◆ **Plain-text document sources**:
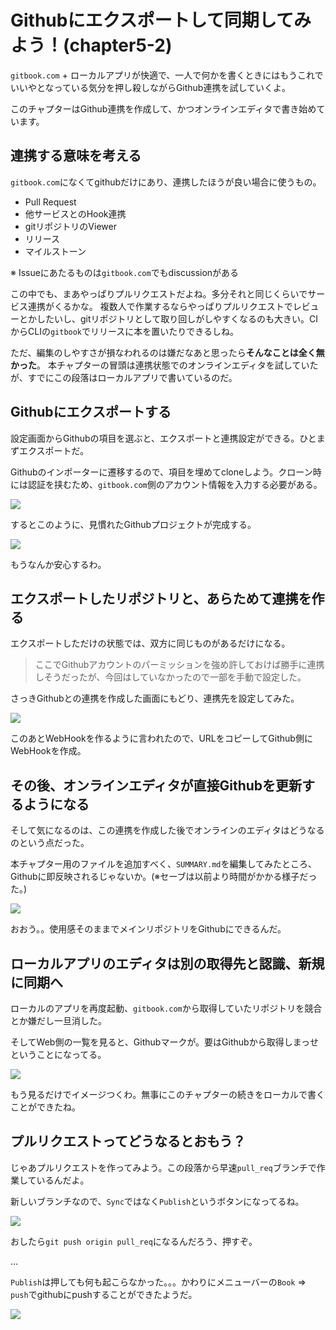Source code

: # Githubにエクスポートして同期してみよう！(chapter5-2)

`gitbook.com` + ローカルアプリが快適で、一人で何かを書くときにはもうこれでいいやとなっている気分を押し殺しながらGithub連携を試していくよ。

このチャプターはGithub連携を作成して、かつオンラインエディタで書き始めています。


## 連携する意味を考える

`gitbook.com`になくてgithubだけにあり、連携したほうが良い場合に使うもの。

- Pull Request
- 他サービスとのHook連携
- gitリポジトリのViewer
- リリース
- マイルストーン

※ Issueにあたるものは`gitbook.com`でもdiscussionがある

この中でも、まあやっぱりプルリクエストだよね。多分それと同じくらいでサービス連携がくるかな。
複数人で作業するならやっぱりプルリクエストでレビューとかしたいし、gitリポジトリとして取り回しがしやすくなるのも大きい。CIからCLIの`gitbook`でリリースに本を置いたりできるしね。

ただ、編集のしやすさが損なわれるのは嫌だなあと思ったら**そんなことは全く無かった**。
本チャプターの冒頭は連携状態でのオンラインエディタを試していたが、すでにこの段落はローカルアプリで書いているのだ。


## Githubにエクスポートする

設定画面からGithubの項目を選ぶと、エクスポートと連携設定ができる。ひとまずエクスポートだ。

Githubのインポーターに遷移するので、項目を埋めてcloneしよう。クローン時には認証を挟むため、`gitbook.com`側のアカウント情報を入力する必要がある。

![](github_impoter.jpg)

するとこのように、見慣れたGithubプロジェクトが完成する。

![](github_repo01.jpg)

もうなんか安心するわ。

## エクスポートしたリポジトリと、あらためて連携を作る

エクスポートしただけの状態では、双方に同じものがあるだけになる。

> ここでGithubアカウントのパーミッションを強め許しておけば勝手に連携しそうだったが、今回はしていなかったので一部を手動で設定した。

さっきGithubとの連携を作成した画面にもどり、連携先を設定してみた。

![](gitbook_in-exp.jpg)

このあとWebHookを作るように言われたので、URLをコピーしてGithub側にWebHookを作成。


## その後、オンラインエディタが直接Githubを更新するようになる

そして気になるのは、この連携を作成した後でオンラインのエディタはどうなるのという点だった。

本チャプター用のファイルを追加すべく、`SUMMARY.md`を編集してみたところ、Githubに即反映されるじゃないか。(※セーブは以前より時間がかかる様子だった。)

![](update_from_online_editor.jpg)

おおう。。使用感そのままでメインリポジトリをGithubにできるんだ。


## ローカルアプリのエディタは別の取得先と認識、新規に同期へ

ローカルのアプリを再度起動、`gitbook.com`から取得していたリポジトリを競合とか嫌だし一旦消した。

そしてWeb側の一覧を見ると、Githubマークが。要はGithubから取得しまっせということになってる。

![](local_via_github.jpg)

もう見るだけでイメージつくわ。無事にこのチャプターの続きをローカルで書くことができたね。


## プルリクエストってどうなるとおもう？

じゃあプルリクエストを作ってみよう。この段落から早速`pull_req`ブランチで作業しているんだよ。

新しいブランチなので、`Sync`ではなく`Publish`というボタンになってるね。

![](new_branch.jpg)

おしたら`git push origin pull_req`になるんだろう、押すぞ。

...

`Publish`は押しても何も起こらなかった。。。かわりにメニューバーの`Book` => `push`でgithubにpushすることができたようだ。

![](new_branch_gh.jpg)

◆ **Work item**:
Output the lines, exactly: the first line of the entries above, every line after it, and the line with "- Pull Request" as the last. No pictures.

◆ **Result for this task**:
Source code

: # Githubにエクスポートして同期してみよう！(chapter5-2)

`gitbook.com` + ローカルアプリが快適で、一人で何かを書くときにはもうこれでいいやとなっている気分を押し殺しながらGithub連携を試していくよ。

このチャプターはGithub連携を作成して、かつオンラインエディタで書き始めています。


## 連携する意味を考える

`gitbook.com`になくてgithubだけにあり、連携したほうが良い場合に使うもの。

- Pull Request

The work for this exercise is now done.